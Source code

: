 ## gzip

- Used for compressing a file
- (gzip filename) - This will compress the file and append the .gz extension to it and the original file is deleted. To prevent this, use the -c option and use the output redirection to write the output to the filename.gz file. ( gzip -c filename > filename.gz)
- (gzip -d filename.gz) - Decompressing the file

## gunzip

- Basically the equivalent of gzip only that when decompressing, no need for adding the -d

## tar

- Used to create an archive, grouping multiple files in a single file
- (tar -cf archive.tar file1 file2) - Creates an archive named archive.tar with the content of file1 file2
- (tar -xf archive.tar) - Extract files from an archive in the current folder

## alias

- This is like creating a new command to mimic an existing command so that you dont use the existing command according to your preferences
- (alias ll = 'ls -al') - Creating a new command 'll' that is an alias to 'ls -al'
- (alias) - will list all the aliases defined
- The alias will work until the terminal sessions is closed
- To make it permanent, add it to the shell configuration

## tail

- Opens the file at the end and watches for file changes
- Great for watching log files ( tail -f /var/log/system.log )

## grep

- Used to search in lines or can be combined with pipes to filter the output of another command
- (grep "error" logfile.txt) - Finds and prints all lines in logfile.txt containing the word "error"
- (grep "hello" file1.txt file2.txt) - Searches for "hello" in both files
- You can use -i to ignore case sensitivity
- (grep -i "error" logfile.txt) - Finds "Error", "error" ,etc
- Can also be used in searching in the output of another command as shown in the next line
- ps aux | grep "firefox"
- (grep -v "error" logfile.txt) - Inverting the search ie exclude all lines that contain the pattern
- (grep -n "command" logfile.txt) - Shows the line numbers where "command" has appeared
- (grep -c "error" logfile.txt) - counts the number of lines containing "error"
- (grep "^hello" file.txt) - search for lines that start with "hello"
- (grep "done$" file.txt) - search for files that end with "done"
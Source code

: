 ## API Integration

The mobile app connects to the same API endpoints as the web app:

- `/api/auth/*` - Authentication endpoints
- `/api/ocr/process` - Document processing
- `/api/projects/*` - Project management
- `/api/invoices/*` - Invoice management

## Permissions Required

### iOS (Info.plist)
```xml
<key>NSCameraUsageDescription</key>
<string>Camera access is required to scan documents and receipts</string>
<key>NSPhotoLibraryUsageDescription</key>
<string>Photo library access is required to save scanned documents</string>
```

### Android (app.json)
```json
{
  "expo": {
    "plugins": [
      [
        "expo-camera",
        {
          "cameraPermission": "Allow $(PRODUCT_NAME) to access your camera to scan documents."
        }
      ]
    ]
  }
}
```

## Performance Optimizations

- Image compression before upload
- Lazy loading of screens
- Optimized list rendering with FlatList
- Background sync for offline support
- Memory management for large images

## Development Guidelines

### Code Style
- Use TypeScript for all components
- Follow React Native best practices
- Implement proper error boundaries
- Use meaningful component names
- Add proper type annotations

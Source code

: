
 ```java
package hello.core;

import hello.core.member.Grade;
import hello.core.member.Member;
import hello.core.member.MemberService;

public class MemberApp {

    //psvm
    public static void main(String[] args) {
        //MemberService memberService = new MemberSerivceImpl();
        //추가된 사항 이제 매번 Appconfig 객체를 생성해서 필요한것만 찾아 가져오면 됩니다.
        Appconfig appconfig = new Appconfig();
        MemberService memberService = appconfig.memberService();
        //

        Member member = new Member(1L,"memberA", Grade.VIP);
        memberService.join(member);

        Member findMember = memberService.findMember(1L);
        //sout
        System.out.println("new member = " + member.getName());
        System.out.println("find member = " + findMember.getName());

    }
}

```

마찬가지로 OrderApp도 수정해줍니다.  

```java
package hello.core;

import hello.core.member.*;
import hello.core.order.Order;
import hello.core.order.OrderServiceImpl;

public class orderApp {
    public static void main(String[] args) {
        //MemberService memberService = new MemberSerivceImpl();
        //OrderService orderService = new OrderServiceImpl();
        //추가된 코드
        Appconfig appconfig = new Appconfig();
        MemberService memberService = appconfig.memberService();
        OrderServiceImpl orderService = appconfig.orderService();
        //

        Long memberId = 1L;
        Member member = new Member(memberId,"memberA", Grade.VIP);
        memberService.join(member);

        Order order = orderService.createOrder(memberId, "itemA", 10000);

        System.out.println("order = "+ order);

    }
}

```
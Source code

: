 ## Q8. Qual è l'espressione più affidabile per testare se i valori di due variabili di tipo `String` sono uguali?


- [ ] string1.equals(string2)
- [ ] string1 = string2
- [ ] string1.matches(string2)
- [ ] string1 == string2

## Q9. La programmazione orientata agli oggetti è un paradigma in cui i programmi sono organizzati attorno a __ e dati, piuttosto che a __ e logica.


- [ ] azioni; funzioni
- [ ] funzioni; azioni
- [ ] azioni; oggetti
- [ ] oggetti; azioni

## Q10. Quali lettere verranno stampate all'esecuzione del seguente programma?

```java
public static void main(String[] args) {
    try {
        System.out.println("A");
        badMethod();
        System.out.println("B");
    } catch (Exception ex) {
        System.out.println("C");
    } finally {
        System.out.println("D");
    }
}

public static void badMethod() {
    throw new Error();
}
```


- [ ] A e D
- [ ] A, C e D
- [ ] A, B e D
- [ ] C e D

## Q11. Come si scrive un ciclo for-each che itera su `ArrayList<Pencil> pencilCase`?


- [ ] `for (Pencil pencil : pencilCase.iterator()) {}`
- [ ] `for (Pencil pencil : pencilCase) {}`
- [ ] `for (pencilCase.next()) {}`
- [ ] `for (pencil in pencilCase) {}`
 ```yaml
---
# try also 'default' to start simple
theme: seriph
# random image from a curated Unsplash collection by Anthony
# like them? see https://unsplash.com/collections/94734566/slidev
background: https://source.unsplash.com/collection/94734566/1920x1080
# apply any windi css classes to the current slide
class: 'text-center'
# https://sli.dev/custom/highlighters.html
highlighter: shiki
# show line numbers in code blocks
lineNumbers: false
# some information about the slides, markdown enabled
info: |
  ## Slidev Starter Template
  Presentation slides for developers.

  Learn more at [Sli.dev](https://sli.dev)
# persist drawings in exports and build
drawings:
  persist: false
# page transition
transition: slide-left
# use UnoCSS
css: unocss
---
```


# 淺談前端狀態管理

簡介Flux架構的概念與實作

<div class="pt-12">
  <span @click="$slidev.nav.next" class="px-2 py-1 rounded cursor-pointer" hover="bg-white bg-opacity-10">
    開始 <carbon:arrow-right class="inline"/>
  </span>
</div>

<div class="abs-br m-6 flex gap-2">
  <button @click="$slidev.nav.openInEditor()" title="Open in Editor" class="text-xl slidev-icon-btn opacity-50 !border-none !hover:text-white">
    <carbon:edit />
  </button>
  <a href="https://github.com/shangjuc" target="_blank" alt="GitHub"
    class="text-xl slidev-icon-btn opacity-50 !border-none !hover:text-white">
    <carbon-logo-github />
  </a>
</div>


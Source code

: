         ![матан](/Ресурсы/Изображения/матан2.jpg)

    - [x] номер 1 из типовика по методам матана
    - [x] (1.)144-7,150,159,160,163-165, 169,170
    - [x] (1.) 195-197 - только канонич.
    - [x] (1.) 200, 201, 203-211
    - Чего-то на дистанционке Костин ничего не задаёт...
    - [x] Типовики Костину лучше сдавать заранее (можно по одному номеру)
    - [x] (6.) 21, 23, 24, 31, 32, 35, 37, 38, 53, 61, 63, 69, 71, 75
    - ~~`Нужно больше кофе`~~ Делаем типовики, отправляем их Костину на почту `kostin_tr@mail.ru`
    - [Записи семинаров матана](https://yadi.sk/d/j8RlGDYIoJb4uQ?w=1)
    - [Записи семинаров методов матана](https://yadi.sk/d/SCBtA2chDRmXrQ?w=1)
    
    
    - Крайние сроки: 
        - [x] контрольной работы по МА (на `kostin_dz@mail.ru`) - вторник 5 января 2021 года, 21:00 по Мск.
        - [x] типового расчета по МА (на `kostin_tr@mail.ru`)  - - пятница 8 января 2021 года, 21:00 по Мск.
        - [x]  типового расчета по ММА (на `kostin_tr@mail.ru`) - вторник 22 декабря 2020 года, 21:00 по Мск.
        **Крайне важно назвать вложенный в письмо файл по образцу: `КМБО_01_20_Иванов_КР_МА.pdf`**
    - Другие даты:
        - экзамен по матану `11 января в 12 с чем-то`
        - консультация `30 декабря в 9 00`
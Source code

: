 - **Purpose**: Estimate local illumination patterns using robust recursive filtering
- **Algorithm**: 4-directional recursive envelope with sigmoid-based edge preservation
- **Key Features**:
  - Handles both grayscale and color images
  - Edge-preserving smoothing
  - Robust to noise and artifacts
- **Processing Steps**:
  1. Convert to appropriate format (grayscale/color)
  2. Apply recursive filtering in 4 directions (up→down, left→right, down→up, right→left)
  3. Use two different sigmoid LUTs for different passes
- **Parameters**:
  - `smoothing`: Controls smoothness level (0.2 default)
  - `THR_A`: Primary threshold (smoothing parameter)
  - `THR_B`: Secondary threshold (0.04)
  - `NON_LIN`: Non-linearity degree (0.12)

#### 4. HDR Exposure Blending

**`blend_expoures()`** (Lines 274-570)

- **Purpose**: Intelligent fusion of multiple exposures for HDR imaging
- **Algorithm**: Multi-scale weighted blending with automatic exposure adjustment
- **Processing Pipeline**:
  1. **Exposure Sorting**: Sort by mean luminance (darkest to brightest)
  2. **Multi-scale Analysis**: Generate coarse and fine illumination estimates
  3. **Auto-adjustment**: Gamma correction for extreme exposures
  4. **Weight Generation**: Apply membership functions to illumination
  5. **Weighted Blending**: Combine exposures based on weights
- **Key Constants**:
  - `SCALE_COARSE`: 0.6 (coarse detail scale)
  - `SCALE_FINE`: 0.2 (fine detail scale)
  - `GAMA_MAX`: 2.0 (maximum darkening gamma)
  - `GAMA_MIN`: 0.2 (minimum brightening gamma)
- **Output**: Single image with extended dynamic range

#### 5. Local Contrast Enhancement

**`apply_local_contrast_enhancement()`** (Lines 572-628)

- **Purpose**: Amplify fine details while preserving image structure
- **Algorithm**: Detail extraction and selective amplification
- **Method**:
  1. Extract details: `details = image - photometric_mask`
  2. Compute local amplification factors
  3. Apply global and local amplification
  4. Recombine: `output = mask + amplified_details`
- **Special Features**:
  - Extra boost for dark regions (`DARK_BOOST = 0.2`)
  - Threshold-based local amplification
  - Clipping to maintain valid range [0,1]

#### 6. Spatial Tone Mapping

## [Work instruction]
The reply should hold only the lines from the beginning of the listing above through the line with "- Used to create", each one written exactly as it appears.

## [Output of the exercise]
Source code

: ## gzip

- Used for compressing a file
- (gzip filename) - This will compress the file and append the .gz extension to it and the original file is deleted. To prevent this, use the -c option and use the output redirection to write the output to the filename.gz file. ( gzip -c filename > filename.gz)
- (gzip -d filename.gz) - Decompressing the file

## gunzip

- Basically the equivalent of gzip only that when decompressing, no need for adding the -d

## tar

- Used to create an archive, grouping multiple files in a single file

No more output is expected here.